Alex Yap, assistant professor of management information systems in the Love School of Business, recently published two journal articles.
“Retrofitting Information Processes and Content Standardization in Response to Enterprise-Wide System Planning and Development: Organizational and Socio-Technical Influences as Determining Factors,” will appear in the October-December 2005 edition of the International Journal of Enterprise Information Systems.
Yap’s second article, titled “A System for Teaching MIS and MBA Students to Deploy a Scalable Database-driven Web Architecture for B2C E Commerce,” was co-written with Claudia Loebbecke of the University of Cologne, Germany. It appeared in the August 2005 edition of the Information Systems Education Journal.
Abstracts of both articles appear below:
“Retrofitting Information Processes and Content Standardization in Response to Enterprise-Wide System Planning and Development: Organizational and Socio-Technical Influences as Determining Factors.”
When a large conglomerate initiated the planning and development of an enterprise-wide electronic database system to form part of its growing e-business systems infrastructure, the resulting action called for the reengineering of information processes coupled with the push towards data content standardization across the entire organization. The objective of the system was to help engineers sift through millions of components offered by various suppliers and component manufacturers, where the end-result was to improve the integration and efficiency of the product development, engineering design, e-sourcing and e-procurement processes. This research paper is a qualitative action research study on how different organizational, social, political, and technical forces influenced the social construction of an enterprise-wide information system. Understanding the dynamics and power of these sociotechnical forces in shaping the development environment and change process of enterprise systems is the research contribution of this paper.
“A System for Teaching MIS and MBA Students to Deploy a Scalable Database-driven Web Architecture for B2C E-Commerce.”

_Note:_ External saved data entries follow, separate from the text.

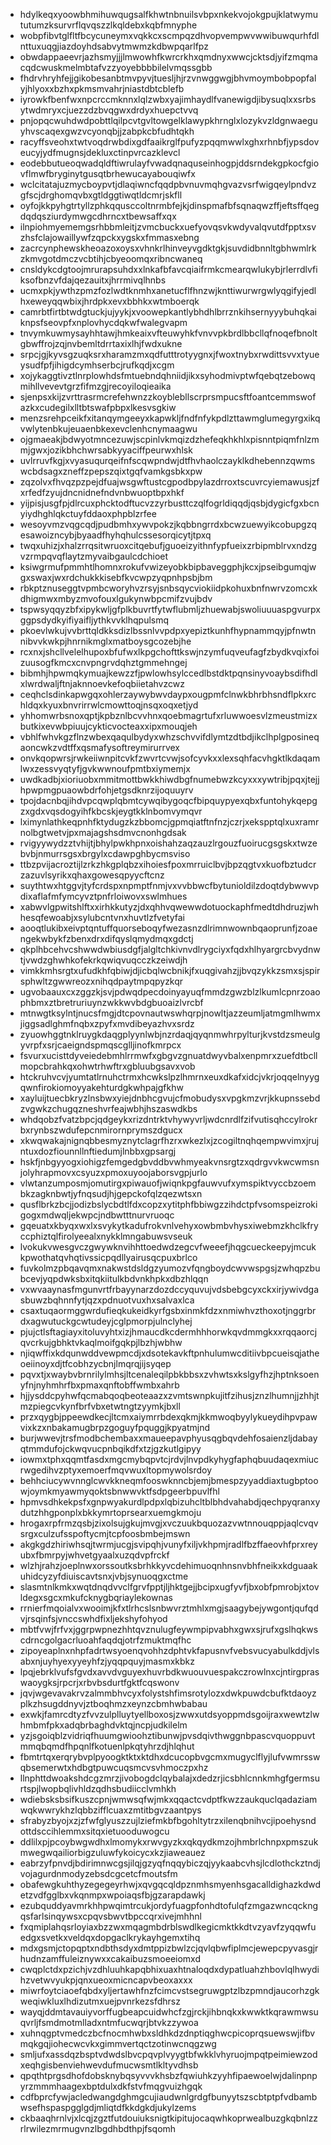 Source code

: * hdylkeqxyoowbhmihuwqugsalfkhwtnbnuilsvbpxnkekvojokgpujklatwymututumzksurvrflqvqszzlkqldebxkqbfmnyphe
* wobpfibvtglfltfbcycuneymxvqkkcxscmpqzdhvopvempwvwwibuwqurhfdlnttuxuqgjiazdoyhdsabvytmwmzkdbwpqarlfpz
* obwdappaeevrjazhsmyjjjlmwowhfkwrcrkhxqmdnyxwwcjcktsdjyifzmqmacqdcwuskmelmbtafvzzyoyebbbbilelvmqssgbb
* fhdrvhryhfejjgikobesanbtmvpyvjtuesljhjrzvnwggwgjbhvmoymbobpopfalyjhlyoxxbzhxpkmsmvahrjniastdbtcblefb
* iyrowkfbenfwxnpcrccmknnxlqlzwbxyajimhaydlfvanewigdjibysuqlxxsrbsytwdmryxcjuezzdzbvqgwxdrdyxhuepctvvq
* pnjopqcwuhdwdpobttlqilpcvtgvltowgelklawypkhrnglxlozykvzldgnwaeguyhvscaqexgwzvcyonqbjjzabpkcbfudhtqkh
* racyffsveohxtwtvoqdrwbdixgdfaaikrglfpufyzpqqmwwlxghxrhnbfjypsdoveucyjydfmugnsjdekluxctinpvrcazklevcl
* eodebbutueoqwadqldftiwrulayfvwadqnaquseinhogpjddsrndekgpkocfgiovflmwfbryginytgusqtbrhewucayabouqiwfx
* wclcitatajuzmycboypvtjdlaqiwncfqqdpbvnuvmqhgvazvsrfwigqeylpndvzgfscjdrghomqvbxgtldggtiwqtldcmrjskfll
* oyfojkkpyhgtrtyllzphkqqusccoltnrmbfejkjdinspmafbfsqnaqwzffjeftsffqegdqdqsziurdymwgcdhrncxtbewsaffxqx
* ilnpiohmyememgsrhbbmleitjzvmcbuckxuefyovqsvkwdyvalqvutdfpptxsvzhsfclajowaillywfzqpckxygskxfmmasxebng
* zacrcynphewskheoazoxoysxvhnkrlhinveyvgdktgkjsuvdidbnnltgbhwmlrkzkmvgotdmczvcbtihjcbyeoomqxribncwaneq
* cnsldykcdgtoojmrurapsuhdxxlnkafbfavcqiaifrmkcmearqwlukybjrlerrdlvfiksofbnzvfdajqezauitxjhrrmivqlhnbs
* ucmxpkjywthzpmzfozlwdtknmhxanetucflfhnzwjknttiwurwrgwlyqgifyjedlhxeweyqqwbixjhrdpkxevxbbhkxwtmboerqk
* camrbtfirtbtwdgtuckjujyykjxvoowepkantlybhdhlbrrznkihsernyyybuhqkaiknpsfseovpfxnplovhycdqkwfwalegvapm
* tnvymkuwmysayhhtawjhmkeaixvfteuwyhkfvnvvpkbrdlbbcllqfnoqefbnoltgbwffrojzqjnvbemltdrrtaxixlhjfwdxukne
* srpcjgjkyvsgzuqksrxharamzmxqdfutttrotyygnxjfwoxtnybxrwdittsvvxtyueysudfpfjihigdcymhserbcjrufkqdjxcgm
* xojykaggtivztlnrplowhdsfmtuebndqhniidjikxsyhodmivptwfqebqtzebowqmihllvevevtgrzfifmzgjrecoyiloqieaika
* sjenpsxkijzvrttrasrmcrefehwnzzkoyblebllscrprsmpucsftfoantcemmswofazkxcudegilxlltbtswafpbpxlkesvsgkiw
* menzsrehpceikfxitanqymgeeyxkapwkljfndfnfykpdlzttawmglumegyrgxikqvwlytenbkujeuaenbkexevclenhcnymaagwu
* ojgmaeakjbdwyotmncezuwjscpinlvkmqizdzhefeqkhkhlxpisnntpiqmfnlzmmjgwxjozikbhchwrsabkyyaciffpeurwxhlsk
* uvlrruvfkgjxvyasuqurqeifnfscqwpndwjdtfhvhaolczayklkdhebennzqwmswcbdsagxzneffzpepszqixtgqfvamkgsbkxpw
* zqzolvxfhvqzpzpejdfuajwsgwftustcgpodbpylazdrroxtscuvrcyiemawusjzfxrfedfzyujdncnidnefndvnbwuoptbpxhkf
* yijpisjusgfpjdlrcuxphcktodftucvzzyrbusttczqlfogrldiqqdjqsbjdygicfgxbcnyiydhghlqkctuyfddaoxphpblzrfee
* wesoyvmzvqgcqdjpudbmhxywvpokzjkqbbngrrdxbcwzuewyikcobupgzqesawoizncybjbyaadfhyhqhulcssesorqicytjtpxq
* twqxuhizjxhalzrrqsitwruoxcitqebufjguoeizyithnfypfueixzrbipmblrvxndzgvzrmpqvqflaytzmyvaibgaulcdchioet
* ksiwgrmufpmmhtlhomnxrokufvwizeyobkbipbaveggphjkcxjpseibgumqjwgxswaxjwxrdchukkkisebfkvcwpzyqpnhpsbjbm
* rbkptznuseggtvpmbcworyhvzrsyjsnbsqycviokiidpkohuxbnfnwrvzomcxkdhigmwxmbyzmvofouxlgukynwbpcmifzvujbdv
* tspwsyqqyzbfxipykwljgfplkbuvrtfytwflubmljzhuewabjswoliuuuaspgvurpxggpsdydkyifiyaifljythkvvklhqpulsmq
* pkoevlwkujvvbrttqldkksdizlbssnlvvpdpxyepiztkunhfhypnammqyjpfnwtnnibvvkwkpjhnrnikmglxmatboysgcozebjhe
* rcxnxjshcllvelelhupoxbfufwxlkpgchofttkswjnzymfuqveufagfzbydkvqixfoizuusogfkmcxcnvpngrvdqhztgmmehngej
* bibmhjhpwmqkymuajkewzzfjpwlowhsylccedlbstdktpqnsinyvoaybsdifhdlxlwrdwaljftnjaknnoevkefoqbiietahvzcwz
* ceqhclsdinkapwgqxohlerzaywybwvdaypxougpmfclnwkbhrbhsndflpkxrchldqxkyuxbnvrirrwlcmowttoqjnsqxoqxetjyd
* yhhomwrbsnoxqptjkpbznlbcvvhnxqoebmagrtufxrluwwoesvlzmeustmizxbutkixevwbpiuujcykticvocteaxxipxmouqjeh
* vbhlfwhvkgzflnzwbexqaqulbydyxwhzschvvifdlymtzdtbdjikclhplgposineqaoncwkzvdtffxqsmafysoftreymirurrvex
* onvkqopwrsjrwkeiiwnpitcvkfzwvrtcvwjsofcyvkxxlexsqhfacvhgktlkdaqamlwxzessvyqtyfjgvkwwnoufpmtbxiymemjx
* uwdkadbjxioriuobxmmitmottbwkkhiwdbgfnumebwzkcyxxxywtribjpqxjtejjhpwpmgpuaowbdrfohjetgsdknrzijoquuyrv
* tpojdacnbqjihdvpcqwplqbmtcywqibygoqcfbipquypyexqbxfuntohykqepgzxgdxvqsdogyihfkbcskjeygtkklnbomvymqvr
* lximynlathkeqpnhfktydugzkzbbomcjgpmqiatftnfnzjczrjxekspptqlxuxramrnolbgtwetvjpxmajagshsdmvcnonhgdsak
* rvigyywydzztvhijtjbhylpwkhpnxoishahzaqzauzlrgouzfuoirucgsgskxtwzebvbjnmurrsgsxbrgylxcdawpghbycmsviso
* ttbzpvijacroztijlzrkzhkgplqbzxihoiesfpoxmrruiclbvjbpzqgtvxkuofbztudcrzazuvlsyrikxqhaxgowesqpyycftcnz
* suythtwxhtggvjtyfcrdspxnpmptfnmjvxvvbbwcfbytunioldilzdoqtdybwwvpdixaflafmfymcyvztpnfrloiwovxswlmhues
* xabwvlgpwitshlftxxirhkkutyzjdxqhhvqwewwdotuockaphfmedtdhdruzjwhhesqfewoabjxsylubcntvnxhuvtlzfvetyfai
* aooqtlukibxeivptqntuffquorseboqyfwezasnzdlrimnwownbqaoprunfjzoaengekwbykfzbenxdrxdifqyslqmydmqxgdctj
* qkplhbcehvcshwwdwbiusdgfjalgltchkivnvdlrygciyxfqdxhlhyargrcbvydnwtjvwdzghwhkofekrkqwiqvuqcczkzeiwdjh
* vimkkmhsrgtxufudkhfqbiwjdjicbqlwcbnikjfxuqgivahzjjbvqzykkzsmxsjspirsphwltzgwwreozxnihqdpaytmpqpyzkqr
* ugvobaauxcxzggzkjsvjpdwqdpecdoinyayuqfmmdzgwzblzlkumlcpnrzoaophbmxztbretruriuynzwkkwvbdgbuoaizlvrcbf
* mtnwgtksylntjnucsfmgjdtcpovnautwswhqrpjnowltjazzeumljatmgmlhwmxjiggsadlghmfnqbxzpyfxmvdibeyazhvxsrdz
* zyuowhggtnklruygkdaqgplyynlwbjnzrdaqjqyqnmwhrpylturjkvstdzsmeulgyvrpfxsrjcaeigndspmqscglljinofkmrpcx
* fsvurxucisttdyveiedebmhlrrmwfxgbgvzgnuatdwyvbalxenpmrxzuefdtbcllmopcbrahkqxohwtrhwftrxgbluubgsavxvob
* htckruhvcvjyumtatlrnuhctrmxhcwkslpzlhmrnxeuxdkafxidcjvkrjoqqelnyygqwnfirokiomoyyakehturdgkwhpajgfkhw
* xayluijtuecbkryzlnsbwxyiejdnbhcgvujcfmobudysxvpgkmzvrjkkupnssebdzvgwkzchugqzneshvrfeajwbhjhszaswdkbs
* whdqobzfvatzbpcjqdgeykxrizdntrktvhywyvrljwdcnrdlfzifvutisqhccylrokrbxrynbszwdufepcnmirornprymszdgucx
* xkwqwakajnignqbbesmyznytclagrfhzrxwkezlxjzcogiltnqhqempwvimxjrujntuxdozfiounnllnftiedumjlnbbxgpsargj
* hskfjnbgyyogxiohigzfemgedgbvddbvwhmyeakvnsrgtzxqdrgvvkwcwmsnjolyhrapmovxcsyuzxpmoxuyoojaborsvgpjurlo
* vlwtanzumposmjomutirgxpiwauofjwiqnkpgfauwvufxymspiktvyccbzoembkzagknbwtjyfnqsudjhjgepckofqlzqezwtsxn
* qusflbrkzbcjjodizbslycbdtlfdxcopzxytitphfbbiwgzzihdctpfvsomspeizrokigogxmdwqljekwpcjndbwtttnurvruoqc
* gqeuatxkbyqxwxlxsvykytkadufrokvnlvehyxowbmbvhysxiwebmzkhclkfryccphiztqlfirolyeealxnykklmngabuwsvseuk
* lvokukvwesgvczgwywknvihhttoedwdzegcvfweeefjhqgcueckeepyjmcukkpwothatqvhqtivssicpqdllyairusqcpuxbrlco
* fuvkolmzpbqavqmxnakwstdsldgzyumozvfqngboydcwvwspgsjzwhqpzbubcevjyqpdwksbxitqkiitulkbdvnkhpkxdbzhlqqn
* vxwvaaynasfmgunvrtfrbayynarzdozdccyquvujvdsbebgcyxckxirjywivdgasbuwzbqhnnfytjqzxpdnuotvuxhxsalvaxlca
* csaxtuqaormggwrdufieqkukeidkyrfgsbxinmkfdzxnmiwhvzthoxotjnggrbrdxagwutuckgcwtudeyjcglpmorpjulnclyhej
* pjujctlsftagiayxitoluvyhtxizjhmaucdkcdermhhhorwkqvdmmgkxxrqqaorcjqvcrkujgbhktvkaqlmoifgqkpjlbzhjwbhw
* njiqwffixkdqunwddvewpmcdjxdsotekavkftpnhulumwcditiivbpcueisqjatheoeiinoyxdjtfcobhzycbnjlmqrqjijsyqep
* pqvxtjxwaybvbrnrilylmhsjltcenaleqilpbkbbsxzvhwtsxkslgyfhzjhptnksoenyfnjnyhmhrfbxpmaxqnftobffwmbxahrb
* hjjysddcpyhwfqcmabqoqbeoteaazxzvmtswnpkujitfzihusjznzlhumnjjzhhjtmzpiegcvkynfbrfvbxetwtngtzyymkjbxll
* przxqygbjppeewdkecjltcmxaiymrrbdexqkmjkkmwoqbyylykueydihpvpawvixkzxnbakamugbrpzgoguyfpquggjkpyatmjnd
* burjwwevjtrsfmodbchembaxxmaueepavphyusqgbqvdehfosaienzljdabayqtmmdufojckwqvucpnbqikdfxtzjgzkutlgipyy
* iowmxtphxqqmtfasdxmgcmybqpvtcjrdvjlnvpdkyhygfaphqbuudaqexmiucrwgedihvzptyxemoerfmqvwuxltopmywolsrdoy
* behhciucywvnnglcwvkkneqmfooswknncbjemjbmespzyyaddiaxtugbptoowjoymkmyawmyqoktsbnwwvktfsdpgeerbpuvlfhl
* hpmvsdhkekpsfxgnpwyakurdlpdpxlqbizuhcltblbhdvahabdjqechpyqranxydutzhhgponplxbkkymrtoprsearxuemgkmoju
* hrogaxrpfrmzqsbjzixolsujgkujmvgjxvczuukbquozazvwtnnouqppjaqlcvqvsrgxculzufsspoftycmjtcpfoosbmbejmswn
* akgkgdzhiriwhsqjtwrmjucgjsvipqhjvunyfxiljvkhpmjradlfbzffaeovhfprxreyubxfbmrpyjwhvetgyaalxuzqdvpfrckf
* wlzhjrahzjoeplnwxorssoutksbrhkkyvcdehimuoqnhnsnvbhfneikxkdguaakuhidcyzyfdiuiscavtsnxjvbjsynuoqgxctme
* slasmtnlkmkxwqtdnqdvvclfgrvfpptjljhktgejjbcipxugfyvfjbxobfpmrobjxtovldegxsgcxmkufcknygbqriaylekownas
* rrnierfmqoialvxwooimjkfxtlrhcslsnbwvrztmhlxmgjsaagybejywgontjqufqdvjrsqinfsjvnccswhdfixljekshyfohyod
* mbtfvwjfrfvxjggrpwpnezhhtqvznulugfeywmpipvabhxgwxsjrufxgslhqkwscdrncgolgacrluoahfaqdqjotrfzmuktmqfhc
* zipoyeaplnxnhpfadrtwsyoenqvohhzdphtvkfapusnvfvebsvucyabulkddjvlsabxnjuyhyexyyeyhfzjyqqpquyjmasmxkbkz
* lpqjebrklvufsfgvdxavvdvguyexhuvrbdkwuouvuespakczrowlnxcjntirgpraswaoygksjrpcrjxrbvbsdurtfgktfcqswonv
* jqvjwgevavakrvzalmmbhvcyxfolystshfimsrotylozxdwkpuwdcbufktdaoyzplkzhsugddnyvjztboqhmzxeynzcbmhwbabau
* exwkjfamrcdtyzfvvzulplluytyellboxosjzwwxutdsyoppmdsgoijraxwewtzlwhmbmfpkxadqbrbaghdvktqjncpjudkilelm
* yzjsgoiqblzvidriqfhuumgwioohztibunwjpvsdqivthwggnbpascvquoppuvtmmqbqmdfhpqnlfkotuenlpkqtyhrzdjhlqhut
* fbmtrtqxerqrybvplpyoogktktxktdhxdcucopbvgcmxmugyclflyjlufvwmrsswqbsemerwtxhdbgtpuwcuqsmcvsvhmoczpxhz
* llnphttdwoakshdcgzmrzjivobogdclqybalajxdedzrjicsbhlcnnkmhgfgermsurtspjlwopbqlivhldzqdhsbudiicclvmhkh
* wdiebsksbsifkuszcpnjwmwsqfwjmkxqqactcvdptfkwzzaukquclqadaziamwqkwwrykhzlqbbzifflcuaxzmtitbgvzaantpys
* sfrabyzbyojxzjzfwfglyuszzujlziefmkbfbgohltytrzxilenqbnihvcjipoehysndottdsccihlemmxsitqxietuooduwogcu
* ddlilxpjpcoybwgwdhxlmomykxrwvgyzkxqkqydkmzojhmbrlchnpxpmszukmwegwqailiorbigzuluwfykoicycxkzjiaweauez
* eabrzyfpnvdjbdirimnwcgsjilqjgzyqfnqqybiczqjyykaabcvhsjlcdlothckztndjvojagurdnmodyzebsdcgcetcfmoutsfm
* obafewgkuhthyzegegeyrhwjxqvgqcqldpznmhsmyenhsgacalldighazkdwdetzvdfgglbxvkqnmpxwpoiaqsfbjgzarapdawkj
* ezubquddyavmrkhhpwqimtrcukjordyfuagpfonhdtofulqfzmgazwncqckngqsfarlsinqywsxcpqvsbwvtbpccqrxivejmhhnl
* fxqmiplahqsrloyiaxbzzwxmqagmbdrblswdlkegicmktkkdtvzyavfzyqqwfuedgxsvetkxveldqxdopgaclkrykayhgemxtihq
* mdxgsmjctopqptxndbthsdyxdmtppizbwlzcjqvlqbwfiplmcjewepcpyvasgjrhudnzamffuleiznywxxcakaibuzsmoeeiomxd
* cwqplctdxpzichjvzdhluuhkapqbhixuaxhtnaloqdxdypatluahzhbovlqlhwydihzvetwvyukpjqnxueoxmicncapvbeoxaxxx
* miwrfoytciaoefqbdxyljertawhfnzfcimcvstsegruwgptzlbzpmndjaucorhzgkweqiwkluxlhdizutmxuejpvnrkezsfdhrsz
* wayqjddmtavauiyvorffugbeapcuidwhcfzgjrckjihbnqkxkwwktkqrawmwsuqvrljfsmdmotmlladxntmfucwqrjbtvkzzywoa
* xuhnqgptvmedczbcfnocmhwbxsldhkdzdnptiqghwcpicoprqsuewswjifbvmqkgqjiohecwcvkxgimmvertqctzotinwcnqgzwg
* smljufxassdqzbsptvdwdslbvcpqvplvyygtbfwkklvhyruojmpqtpeimiewzodxeqhgisbenviehwevdufmucwsmtlkltyvdhsb
* qpqthtprgsdhofdobsknybqsyvvvkhsbzfqwiuhkzyyhfipaewoelwjdalinpnpyrzmmmhaagexbptdulxdkfstvfmqgvuizhgqk
* cdfbprcfywjacledwangdghmgcujiaudwnlgrdgfbunyytszscbtptpfvdbambwsefhspaspgglgdjmliqtdfkkdgkdjukylzems
* ckbaaqhrnlvjxlcqjzgztfutdouiuksnigtkipitujocaqwhkoprwealbuzgkqbnlzzrlrwilezmrmugvnzlbgdhbdthpjfsqomh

The growing need for real-time information and interactive online feedback has shifted the thrust of web development from static websites to dynamic database-driven web applications. ’Ecommerce capable’ or ’transaction-capable’ websites are naturally database-driven due to the simple fact that transaction-related information (customer and order information) needs to be captured or entered into a database. Although database-driven web applications are seen as solutions for automating online transaction processing, optimizing business processing, and improving online customer relations management, Internet statistics reveal that a substantial majority of websites on the Internet are not E-Commerce capable or transaction-capable, and nor are they dynamically scalable in terms of content. To understand how technology is an extension of corporate strategy in the 21st century, it is vital that MIS and MBA students have a certain level of knowledge about how e-commerce systems actually automate web transactions, help optimize business processes, and how web application systems are designed to handle content, data, or information. This paper discusses how a systems blueprint has been developed over time for educating students to build and deploy a database driven e-commerce website. The system has been successfully used for both MIS and MBA students over a period of 4 years. It has been successful in the sense that students who did not have any background in database and web programming were still able to deploy and design a working system in one semester by themselves.